A better similarity ranking algorithm for variable length strings
Simon White of Catalysoft wrote an article about a very clever algorithm that compares adjacent character pairs that works really well for my purposes:
http://www.catalysoft.com/articles/StrikeAMatch.html
Simon has a Java version of the algorithm and below I wrote a PL/Ruby version of it (taken from the plain ruby version done in the related forum entry comment by Mark Wong-VanHaren) so that I can use it in my PostgreSQL queries:
CREATE FUNCTION string_similarity(str1 varchar, str2 varchar)
RETURNS float8 AS '
str1.downcase!
pairs1 = (0..str1.length-2).collect {|i| str1[i,2]}.reject {
|pair| pair.include? " "}
str2.downcase!
pairs2 = (0..str2.length-2).collect {|i| str2[i,2]}.reject {
|pair| pair.include? " "}
union = pairs1.size + pairs2.size
intersection = 0
pairs1.each do |p1|
0.upto(pairs2.size-1) do |i|
if p1 == pairs2[i]
intersection += 1
pairs2.slice!(i)
break
end
end
end
(2.0 * intersection) / union
' LANGUAGE 'plruby';
Works like a charm!
marzagao's answer is great. I converted it to C# so I thought I'd post it here:
Pastebin Link
/// <summary>
/// This class implements string comparison algorithm
/// based on character pair similarity
/// Source: http://www.catalysoft.com/articles/StrikeAMatch.html
/// </summary>
public class SimilarityTool
{
/// <summary>
/// Compares the two strings based on letter pair matches
/// </summary>
/// <param name="str1"></param>
/// <param name="str2"></param>
/// <returns>The percentage match from 0.0 to 1.0 where 1.0 is 100%</returns>
public double CompareStrings(string str1, string str2)
{
List<string> pairs1 = WordLetterPairs(str1.ToUpper());
List<string> pairs2 = WordLetterPairs(str2.ToUpper());
int intersection = 0;
int union = pairs1.Count + pairs2.Count;
for (int i = 0; i < pairs1.Count; i++)
{
for (int j = 0; j < pairs2.Count; j++)
{
if (pairs1[i] == pairs2[j])
{
intersection++;
pairs2.RemoveAt(j);//Must remove the match to prevent "GGGG" from appearing to match "GG" with 100% success
break;
}
}
}
return (2.0 * intersection) / union;
}
/// <summary>
/// Gets all letter pairs for each
/// individual word in the string
/// </summary>
/// <param name="str"></param>
/// <returns></returns>
private List<string> WordLetterPairs(string str)
{
List<string> AllPairs = new List<string>();
// Tokenize the string and put the tokens/words into an array
string[] Words = Regex.Split(str, @"\s");
// For each word
for (int w = 0; w < Words.Length; w++)
{
if (!string.IsNullOrEmpty(Words[w]))
{
// Find the pairs of characters
String[] PairsInWord = LetterPairs(Words[w]);
for (int p = 0; p < PairsInWord.Length; p++)
{
AllPairs.Add(PairsInWord[p]);
}
}
}
return AllPairs;
}
/// <summary>
/// Generates an array containing every
/// two consecutive letters in the input string
/// </summary>
/// <param name="str"></param>
/// <returns></returns>
private string[] LetterPairs(string str)
{
int numPairs = str.Length - 1;
string[] pairs = new string[numPairs];
for (int i = 0; i < numPairs; i++)
{
pairs[i] = str.Substring(i, 2);
}
return pairs;
}
}
Here is another version of marzagao's answer, this one written in Python:
def get_bigrams(string):
"""
Take a string and return a list of bigrams.
"""
s = string.lower()
return [s[i:i+2] for i in list(range(len(s) - 1))]
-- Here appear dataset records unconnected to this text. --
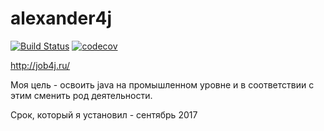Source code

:# alexander4j
[![Build Status](https://travis-ci.org/agolovatjuk/alexander4j.svg?branch=master)](https://travis-ci.org/agolovatjuk/alexander4j)
[![codecov](https://codecov.io/gh/agolovatjuk/alexander4j/branch/master/graph/badge.svg)](https://codecov.io/gh/agolovatjuk/alexander4j)

http://job4j.ru/

Моя цель - освоить java на промышленном уровне и в соответствии с этим сменить род деятельности.

Срок, который я установил - сентябрь 2017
def string_similarity(str1, str2):
"""
Perform bigram comparison between two strings
and return a percentage match in decimal form.
"""
pairs1 = get_bigrams(str1)
pairs2 = get_bigrams(str2)
union = len(pairs1) + len(pairs2)
hit_count = 0
for x in pairs1:
for y in pairs2:
if x == y:
hit_count += 1
break
return (2.0 * hit_count) / union
if __name__ == "__main__":
"""
Run a test using the example taken from:
http://www.catalysoft.com/articles/StrikeAMatch.html
"""
w1 = 'Healed'
words = ['Heard', 'Healthy', 'Help', 'Herded', 'Sealed', 'Sold']
for w2 in words:
print('Healed --- ' + w2)
print(string_similarity(w1, w2))
print()